In addition to the increased level of motivation and risk-taking, as reflected by the increased bet size, the agency manipulation has also been shown to affect the world model regarding the outcome dependency, such that successive outcomes generated by computer were perceived as negatively correlated [5], [6], thus promoting the gambler’s fallacy strategy characterized by increasing bet size after a series of losses. There was a slight trend of decreases in bet size after a series of wins, but this was not significant. No such pattern was displayed in the SG condition. Consistent with a previous filed study on casino gamblers that only revealed a small hint of the hot hand fallacy in the Roulette game [27], our healthy college students who are not pathological gamblers on average did not show the hot hand fallacy under the SG condition. Across subjects, the use of the gambler’s fallacy strategy under the CG and SG conditions did not correlate with each other, providing further evidence that our manipulation had effectively changed subjects’ beliefs about outcome dependency under the two conditions.

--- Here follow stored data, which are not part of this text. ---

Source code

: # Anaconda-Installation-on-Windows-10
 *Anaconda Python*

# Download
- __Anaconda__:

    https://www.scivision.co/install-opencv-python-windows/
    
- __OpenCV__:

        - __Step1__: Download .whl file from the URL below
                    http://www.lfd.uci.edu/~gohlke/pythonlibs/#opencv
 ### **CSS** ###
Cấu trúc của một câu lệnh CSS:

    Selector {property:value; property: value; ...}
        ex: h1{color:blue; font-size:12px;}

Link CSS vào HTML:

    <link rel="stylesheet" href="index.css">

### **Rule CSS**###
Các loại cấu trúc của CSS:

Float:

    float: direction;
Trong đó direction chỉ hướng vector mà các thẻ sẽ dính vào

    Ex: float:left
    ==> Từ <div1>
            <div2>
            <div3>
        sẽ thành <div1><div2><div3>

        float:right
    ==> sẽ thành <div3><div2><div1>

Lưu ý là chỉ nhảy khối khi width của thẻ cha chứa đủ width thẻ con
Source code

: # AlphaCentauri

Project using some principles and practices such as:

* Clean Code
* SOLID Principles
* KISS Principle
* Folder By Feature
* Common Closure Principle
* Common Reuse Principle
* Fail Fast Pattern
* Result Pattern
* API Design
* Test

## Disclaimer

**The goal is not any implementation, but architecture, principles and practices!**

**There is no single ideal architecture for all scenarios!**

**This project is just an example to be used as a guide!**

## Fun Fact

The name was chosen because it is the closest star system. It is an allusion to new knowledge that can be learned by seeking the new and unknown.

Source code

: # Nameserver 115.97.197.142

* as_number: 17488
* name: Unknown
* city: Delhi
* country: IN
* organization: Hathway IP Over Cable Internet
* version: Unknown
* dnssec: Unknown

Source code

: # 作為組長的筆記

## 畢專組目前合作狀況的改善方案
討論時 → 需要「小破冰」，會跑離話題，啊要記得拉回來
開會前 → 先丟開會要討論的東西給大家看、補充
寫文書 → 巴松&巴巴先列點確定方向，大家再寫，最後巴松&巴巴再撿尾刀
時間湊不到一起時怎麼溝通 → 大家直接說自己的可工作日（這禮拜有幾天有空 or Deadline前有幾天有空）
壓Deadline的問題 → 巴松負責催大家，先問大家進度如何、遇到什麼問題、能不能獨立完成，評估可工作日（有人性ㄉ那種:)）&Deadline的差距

At the neural level, it is striking that the lateral and medial prefrontal cortex responses were reversed by the subtle manipulation of agency (SG vs. CG), even when everything else was kept constant. Notably, the observed interaction between outcome by agency in the lateral and medial prefrontal cortex did not simply mirror the bet size or reaction time, thus excluding the possibility that they merely reflect decision risk or cognitive demand. Still, unlike previous studies [16], the decision requirement at the Bet stage under both conditions was identical, i.e., actively choose the bet size. These results thus provide compelling evidence to support the role of agency in modulating the adaptive decision making network.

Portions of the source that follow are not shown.